FASD with Natalie Vecchione

As a Homeschool Mom and a FASD Parent Advocate, Here is What I Want You to Know About FASD:

  •  Fetal Alcohol Spectrum Disorder (FASD) is a lifelong disability that affects the brain and body of those individuals who were prenatally exposed to alcohol.
  •  FASD IS THE LEADING CAUSE OF DEVELOPMENTAL DISABILITIES IN THE WESTERN WORLD. Those who have an FASD have a lower DEVELOPMENTAL AGE versus their CHRONOLOGICAL AGE.
  • Primary characteristics of FASD include: poor working memory, executive functioning deficits, dysmaturity, impulsivity, distractibility, slower processing, inconsistent memory, difficulty with cause and effect, unable to make associations or abstract thinking.
  • A recent 2018 study, published in JAMA,  by Phillip May, Ph.D. of UNC-Chapel Hill found that 1 in 20 first graders have an FASD.
  • NO amount of alcohol is safe during pregnancy.  Out of all of the drugs/substances that can be exposed to an unborn child, alcohol causes the MOST damage. 
  • Approximately 80%of children / teens in the US Foster Care System are impacted by an FASD.
  • FASD is a spectrum disorder, each person with an FASD can have different symptoms.  There are 5 diagnoses that fall under the “FASD Spectrum Umbrella”: Fetal Alcohol Syndrome (FAS), Partial Fetal Alcohol Syndrome (pFAS), Alcohol Related Birth Defect (ARBD), Neurobehavioral Disorder Associated with Prenatal Alcohol Exposure (ND-PAE) and Alcohol-Related Neurodevelopmental Disorder (ARND).
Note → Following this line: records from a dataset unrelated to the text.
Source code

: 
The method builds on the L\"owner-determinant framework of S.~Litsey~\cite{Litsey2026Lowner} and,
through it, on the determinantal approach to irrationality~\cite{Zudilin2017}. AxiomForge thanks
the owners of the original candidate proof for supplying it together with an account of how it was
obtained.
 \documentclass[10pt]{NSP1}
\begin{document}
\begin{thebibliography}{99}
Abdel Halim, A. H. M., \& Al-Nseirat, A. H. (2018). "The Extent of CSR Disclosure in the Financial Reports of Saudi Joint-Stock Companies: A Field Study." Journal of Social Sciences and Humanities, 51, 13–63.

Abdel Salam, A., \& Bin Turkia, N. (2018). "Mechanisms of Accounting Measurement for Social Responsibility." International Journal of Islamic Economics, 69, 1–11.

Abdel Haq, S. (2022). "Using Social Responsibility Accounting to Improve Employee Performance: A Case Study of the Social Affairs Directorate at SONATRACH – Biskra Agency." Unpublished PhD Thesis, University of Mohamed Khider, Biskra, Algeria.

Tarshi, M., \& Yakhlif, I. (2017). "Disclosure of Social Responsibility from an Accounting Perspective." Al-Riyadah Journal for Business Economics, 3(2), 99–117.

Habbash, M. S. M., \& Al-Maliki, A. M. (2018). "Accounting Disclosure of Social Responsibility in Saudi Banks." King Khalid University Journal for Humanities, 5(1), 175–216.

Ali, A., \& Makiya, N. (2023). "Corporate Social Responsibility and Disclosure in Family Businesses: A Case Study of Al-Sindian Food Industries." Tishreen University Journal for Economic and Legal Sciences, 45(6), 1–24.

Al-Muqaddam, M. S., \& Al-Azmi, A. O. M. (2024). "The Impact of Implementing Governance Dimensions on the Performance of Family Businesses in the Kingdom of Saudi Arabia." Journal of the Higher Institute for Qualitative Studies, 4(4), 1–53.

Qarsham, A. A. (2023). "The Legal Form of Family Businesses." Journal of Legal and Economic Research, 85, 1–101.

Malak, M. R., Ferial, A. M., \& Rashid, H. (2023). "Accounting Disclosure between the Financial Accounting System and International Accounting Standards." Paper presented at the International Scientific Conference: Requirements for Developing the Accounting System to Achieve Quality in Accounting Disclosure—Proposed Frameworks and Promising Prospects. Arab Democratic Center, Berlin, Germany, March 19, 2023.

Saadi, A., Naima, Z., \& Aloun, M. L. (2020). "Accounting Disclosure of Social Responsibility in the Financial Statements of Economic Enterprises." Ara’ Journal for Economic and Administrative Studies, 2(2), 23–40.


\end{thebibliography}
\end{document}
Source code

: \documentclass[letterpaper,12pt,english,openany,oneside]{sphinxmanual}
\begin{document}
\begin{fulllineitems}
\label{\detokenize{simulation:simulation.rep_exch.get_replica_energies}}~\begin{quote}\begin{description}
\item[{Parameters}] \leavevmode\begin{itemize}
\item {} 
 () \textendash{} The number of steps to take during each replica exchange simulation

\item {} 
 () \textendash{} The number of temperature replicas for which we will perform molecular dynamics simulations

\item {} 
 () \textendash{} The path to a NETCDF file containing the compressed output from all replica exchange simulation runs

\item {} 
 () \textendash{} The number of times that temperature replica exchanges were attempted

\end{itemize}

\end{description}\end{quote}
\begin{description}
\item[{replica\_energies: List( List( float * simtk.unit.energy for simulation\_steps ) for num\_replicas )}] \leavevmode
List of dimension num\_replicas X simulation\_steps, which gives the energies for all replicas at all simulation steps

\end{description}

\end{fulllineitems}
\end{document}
FASD results in cognitive, behavioral, health, adaptive functioning and learning challenges.  There are over 400 comorbid medical and mental health diagnoses that can accompany having and FASD. 
  • FASD is a BRAIN BASED disability with lifelong symptoms.  It cannot be cured.  A child or teen with an FASD is not “misbehaving” or “being disobedient”….his or her brain cannot process what is being asked of him/her. It’s not that they WON’T do something, they CAN”T do something.
  • FASD is not limited to one population or demographic, it can happen to any unborn child exposed to ANY amount of alcohol during pregnancy.
  • FASD is the most misdiagnosed, undiagnosed and underdiagnosed of all developmental disabilities.

What Have I Learned as a Homeschool Mom of a Son with an FASD?

  • We MUST meet our children where they’re at so that they can explore the gifts in them.  Learn their interests, support their interests and nurture their growth.
  • As a result of the brain damage from the prenatal alcohol exposure, working memory can be poor. One day, your child may remember something….the next day, they may not be able to retrieve or recall that information. When that happens, shift gears and focus on 

what your child CAN do that day!

  • See your child the same way the Lord sees your child….as a gift, a blessing and YOUR teacher!  I can honestly say that our son’s homeschool journey, especially the past few years taught ME numerous life lessons and strengthened my FAITH in so many ways! 
  • Support your child. Learn how you can accommodate and support his or her needs! Meet your child where he or she is at….
  • Once we discover our children’s gifts, we can nurture and support them so they can GROW and THRIVE.
  • When you see distractibility, learn the gifts that your child can hyper focus on and use those subjects / skills to help in interest-led learning.
  • On the days that you think you can’t do this (and I’ve had MANY of those!), remember that the Lord trusted YOU to teach your child. Take a Rest and Renewal Day. Tomorrow is a New Day. 

Please reach out to me at natalie@fasdhope.com or visit fasdhope.com for more information or resources about FASD.  You can also find our podcast “FASD Hope” where you find your podcasts. 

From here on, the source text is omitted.